What are pseudonymisation and anonymisation?

On this page: anonymous, pseudonymous, deidentification, safeguard, protection measure, identifiable, sdc, statistical disclosure control, disclosure risk
Date of last review: 2023-05-02

Pseudonymisation

Pseudonymisation is a safeguard that reduces the linkability of your data to your data subjects (rec. 28). It means that you de-identify the data in such a way that they can no longer lead to identification without additional information (art. 4(5)). In theory, removing this additional information should lead to anonymised data.

Pseudonymisation is often interpreted as replacing direct identifiers (e.g., names) with pseudonyms, and storing the link between the identifiers and the pseudonyms in a key file, separated from the research data. While this is a good practice (it makes sure that data are not directly identifiable anymore), this interpretation of pseudonymisation does not take into account indirectly identifiable information, and thus does not necessarily fulfil the GDPR’s definition of pseudonymisation!

Pseudonymous data are still personal data and thus subject to the GDPR. This is because the de-identification is reversible: identifying data subjects is still possible, just more difficult. This means that in order to use pseudonymous data, you still need to comply to all the rules in the GDPR.

Anonymisation

Anonymisation is a de-identification process that results in data that are “rendered anonymous in such a manner that the data subject is not or no longer identifiable” (rec. 26), neither directly nor indirectly, and by no one, including you. When data are anonymised, they are no longer personal data, and thus no longer subject to the GDPR. Note, however, that everything you do before the data are anonymised (including the anonymisation itself) is subject to the GDPR!

Anonymisation is very difficult to accomplish in practice! This video nicely illustrates why.

The identifiability spectrum

The relationship between (identifiable) personal data, pseudonymous data and anonymous data should be seen as lying on a spectrum. The more de-identified the data are, the closer they are to anonymous data and the lower the risk of re-identification. The visual guide below nicely illustrates this:

If the image does not show correctly, view it online

When are data anonymous?

Your data can be considered anonymous if data subjects can only be re-identified with an unreasonable amount of effort, i.e., taking into account the costs, required time and technology, and future technological developments (rec. 26).

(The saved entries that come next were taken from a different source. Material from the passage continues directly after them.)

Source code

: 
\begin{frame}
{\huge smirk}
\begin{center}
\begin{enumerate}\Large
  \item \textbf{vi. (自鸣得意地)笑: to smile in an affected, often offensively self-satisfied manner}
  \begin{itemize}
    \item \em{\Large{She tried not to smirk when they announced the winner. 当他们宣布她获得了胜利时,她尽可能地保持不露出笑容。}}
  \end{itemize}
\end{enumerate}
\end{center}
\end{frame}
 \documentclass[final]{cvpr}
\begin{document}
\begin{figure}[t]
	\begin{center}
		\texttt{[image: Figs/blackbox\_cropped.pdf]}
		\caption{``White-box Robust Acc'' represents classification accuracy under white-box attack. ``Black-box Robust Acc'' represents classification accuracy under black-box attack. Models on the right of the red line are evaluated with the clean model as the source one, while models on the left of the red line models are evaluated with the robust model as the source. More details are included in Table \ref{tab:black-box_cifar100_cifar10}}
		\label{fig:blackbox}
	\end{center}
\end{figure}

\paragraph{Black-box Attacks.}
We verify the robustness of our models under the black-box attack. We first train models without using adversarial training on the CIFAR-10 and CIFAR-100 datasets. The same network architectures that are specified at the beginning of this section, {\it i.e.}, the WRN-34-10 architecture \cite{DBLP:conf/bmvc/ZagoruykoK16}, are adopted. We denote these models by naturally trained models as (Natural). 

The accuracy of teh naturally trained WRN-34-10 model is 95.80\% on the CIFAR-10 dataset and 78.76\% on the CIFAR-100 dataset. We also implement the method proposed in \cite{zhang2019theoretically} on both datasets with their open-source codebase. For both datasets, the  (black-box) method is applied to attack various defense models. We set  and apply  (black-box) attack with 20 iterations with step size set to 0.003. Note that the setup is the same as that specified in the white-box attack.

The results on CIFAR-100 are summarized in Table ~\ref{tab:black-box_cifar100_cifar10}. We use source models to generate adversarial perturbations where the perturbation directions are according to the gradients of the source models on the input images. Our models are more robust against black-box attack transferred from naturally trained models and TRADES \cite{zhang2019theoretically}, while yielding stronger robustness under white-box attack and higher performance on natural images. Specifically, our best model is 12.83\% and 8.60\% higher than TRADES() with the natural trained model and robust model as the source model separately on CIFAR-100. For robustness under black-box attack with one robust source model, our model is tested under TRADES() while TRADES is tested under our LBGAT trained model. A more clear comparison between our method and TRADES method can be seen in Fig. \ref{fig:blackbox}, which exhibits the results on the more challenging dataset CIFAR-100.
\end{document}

Basically, your data are not anonymous (personal) when they comply with any of the characteristics of personal data:

There is directly identifiable information (e.g., name, email address, social security number, etc.).
Data subjects can be singled out (i.e., you can tell one data subject from another within a known group of data subjects).
It is possible to identify data subjects by linking records (“mosaic effect”), either within your own database or when using other data sources.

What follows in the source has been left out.